Malgré la réserve de taille sur laquelle Johnson ne s’étendait nullement (« une utilité militaire directe limitée »), le sénateur Rogozine, ancien représentant de la Russie à l’OTAN et ancien ministre de l’industrie d’armement, mais toujours de la même humeur et le sang aussi bouillonnant, a réagi avec une grande vigueur.
Rogozine est leader d’un petit parti ultra-nationaliste, partisan de ripostes fortes contre les agressions américanistes-occidentalistes. Sa réaction est donc à mesure.
« Dans une déclaration sur Telegram samedi, Rogozine, un sénateur qui dirigeait auparavant l'agence spatiale russe Roscosmos et est désormais responsable d'un centre technique militaire appelé Loups du Tsar, a déclaré que l'attaque visait un système d'alerte nucléaire avancée dans le sud de la région de Krasnodar. Le ministère russe de la Défense n’a pas encore commenté la question, tandis que l’étendue des dégâts reste floue. […]
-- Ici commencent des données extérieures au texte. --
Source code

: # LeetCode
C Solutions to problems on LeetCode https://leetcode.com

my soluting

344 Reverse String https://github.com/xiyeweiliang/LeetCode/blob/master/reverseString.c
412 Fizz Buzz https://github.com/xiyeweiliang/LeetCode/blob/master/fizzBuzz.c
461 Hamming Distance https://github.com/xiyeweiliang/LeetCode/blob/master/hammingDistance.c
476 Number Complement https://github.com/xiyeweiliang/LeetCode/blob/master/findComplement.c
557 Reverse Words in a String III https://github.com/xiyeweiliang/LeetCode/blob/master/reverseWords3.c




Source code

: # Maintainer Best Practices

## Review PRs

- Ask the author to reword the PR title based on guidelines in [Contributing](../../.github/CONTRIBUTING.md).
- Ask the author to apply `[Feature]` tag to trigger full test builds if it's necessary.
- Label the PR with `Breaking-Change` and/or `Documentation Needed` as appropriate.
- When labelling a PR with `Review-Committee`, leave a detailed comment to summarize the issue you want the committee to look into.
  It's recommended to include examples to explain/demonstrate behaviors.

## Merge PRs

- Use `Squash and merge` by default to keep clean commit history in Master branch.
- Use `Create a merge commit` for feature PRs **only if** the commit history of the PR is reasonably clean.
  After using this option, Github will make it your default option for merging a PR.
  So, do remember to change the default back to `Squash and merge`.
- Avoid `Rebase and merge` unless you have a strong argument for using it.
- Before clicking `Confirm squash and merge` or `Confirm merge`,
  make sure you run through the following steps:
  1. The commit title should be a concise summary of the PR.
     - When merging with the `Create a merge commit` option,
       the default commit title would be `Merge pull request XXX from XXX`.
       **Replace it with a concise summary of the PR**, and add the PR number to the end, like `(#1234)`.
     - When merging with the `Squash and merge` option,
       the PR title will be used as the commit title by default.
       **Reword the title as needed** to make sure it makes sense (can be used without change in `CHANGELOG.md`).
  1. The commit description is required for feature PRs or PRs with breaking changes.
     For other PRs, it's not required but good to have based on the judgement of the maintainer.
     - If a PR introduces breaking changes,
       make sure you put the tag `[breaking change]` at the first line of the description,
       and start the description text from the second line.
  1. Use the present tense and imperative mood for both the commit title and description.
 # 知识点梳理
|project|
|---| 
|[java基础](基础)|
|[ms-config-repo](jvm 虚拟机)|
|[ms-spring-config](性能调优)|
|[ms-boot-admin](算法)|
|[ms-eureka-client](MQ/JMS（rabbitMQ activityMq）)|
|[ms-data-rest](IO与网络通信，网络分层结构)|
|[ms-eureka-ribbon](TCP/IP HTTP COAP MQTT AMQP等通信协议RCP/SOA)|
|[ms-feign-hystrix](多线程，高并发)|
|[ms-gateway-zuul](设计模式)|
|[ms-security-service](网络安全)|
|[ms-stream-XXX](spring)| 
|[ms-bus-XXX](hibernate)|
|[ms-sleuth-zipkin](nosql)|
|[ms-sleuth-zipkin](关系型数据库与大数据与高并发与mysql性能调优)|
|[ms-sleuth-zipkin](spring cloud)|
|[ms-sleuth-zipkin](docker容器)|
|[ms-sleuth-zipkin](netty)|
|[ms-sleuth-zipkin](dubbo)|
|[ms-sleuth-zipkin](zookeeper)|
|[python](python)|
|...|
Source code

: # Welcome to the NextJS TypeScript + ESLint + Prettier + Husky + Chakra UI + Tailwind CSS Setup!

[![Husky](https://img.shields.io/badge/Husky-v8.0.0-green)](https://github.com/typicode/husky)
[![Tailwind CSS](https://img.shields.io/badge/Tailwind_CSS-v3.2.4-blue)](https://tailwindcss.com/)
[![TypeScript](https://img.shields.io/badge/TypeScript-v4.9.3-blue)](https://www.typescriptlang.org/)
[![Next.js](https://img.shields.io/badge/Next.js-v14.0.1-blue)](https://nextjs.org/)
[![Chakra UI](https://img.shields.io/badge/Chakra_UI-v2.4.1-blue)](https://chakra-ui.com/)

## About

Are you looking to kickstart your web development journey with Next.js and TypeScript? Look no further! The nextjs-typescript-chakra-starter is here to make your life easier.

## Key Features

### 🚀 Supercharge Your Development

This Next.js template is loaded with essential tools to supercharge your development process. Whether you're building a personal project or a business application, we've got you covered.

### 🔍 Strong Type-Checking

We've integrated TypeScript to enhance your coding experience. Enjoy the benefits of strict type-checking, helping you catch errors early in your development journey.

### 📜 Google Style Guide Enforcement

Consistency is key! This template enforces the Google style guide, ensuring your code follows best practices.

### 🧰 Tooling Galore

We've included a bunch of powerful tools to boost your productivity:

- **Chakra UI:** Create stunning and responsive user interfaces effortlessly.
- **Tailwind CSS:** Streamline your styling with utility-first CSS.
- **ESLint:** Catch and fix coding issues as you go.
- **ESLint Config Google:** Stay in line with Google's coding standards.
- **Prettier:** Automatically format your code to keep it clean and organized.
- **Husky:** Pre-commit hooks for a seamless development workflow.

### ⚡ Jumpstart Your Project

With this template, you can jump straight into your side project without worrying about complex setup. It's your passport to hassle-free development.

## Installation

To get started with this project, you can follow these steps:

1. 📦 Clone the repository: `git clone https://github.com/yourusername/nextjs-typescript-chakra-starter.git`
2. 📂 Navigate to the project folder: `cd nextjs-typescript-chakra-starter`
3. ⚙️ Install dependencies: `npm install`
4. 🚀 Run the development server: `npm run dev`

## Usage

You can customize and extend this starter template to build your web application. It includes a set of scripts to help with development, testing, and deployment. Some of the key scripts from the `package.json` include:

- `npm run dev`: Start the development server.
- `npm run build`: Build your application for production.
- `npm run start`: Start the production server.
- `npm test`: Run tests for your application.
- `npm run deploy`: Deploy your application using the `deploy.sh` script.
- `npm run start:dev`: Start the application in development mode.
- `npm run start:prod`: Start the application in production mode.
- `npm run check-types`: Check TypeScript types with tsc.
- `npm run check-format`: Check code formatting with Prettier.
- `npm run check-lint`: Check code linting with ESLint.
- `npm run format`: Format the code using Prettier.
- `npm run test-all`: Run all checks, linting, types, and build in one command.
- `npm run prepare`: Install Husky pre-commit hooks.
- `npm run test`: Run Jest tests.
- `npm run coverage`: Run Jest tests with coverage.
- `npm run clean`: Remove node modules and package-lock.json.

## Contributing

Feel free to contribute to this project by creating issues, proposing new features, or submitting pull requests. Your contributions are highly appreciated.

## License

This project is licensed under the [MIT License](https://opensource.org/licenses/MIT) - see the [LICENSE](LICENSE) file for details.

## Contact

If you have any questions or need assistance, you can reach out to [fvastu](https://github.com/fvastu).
» Rogozine a affirmé que “la profonde implication de Washington dans le conflit armé et son contrôle total sur la planification militaire de Kiev signifient que la version selon laquelle les États-Unis ne connaissent pas les plans ukrainiens visant à frapper le système de défense antimissile russe peut être rejetée”.
» L'attaque visait apparemment une station radar avancée de Voronezh dans la ville d'Armavir, qui est entrée en service en 2013. Le système peut détecter des missiles de croisière et des missiles balistiques à une distance de 6 000 km et peut suivre jusqu'à 500 cibles. Lors de l'inauguration du système, le président russe Vladimir Poutine a déclaré qu'il augmenterait considérablement les capacités de défense du pays dans les directions sud et sud-ouest. »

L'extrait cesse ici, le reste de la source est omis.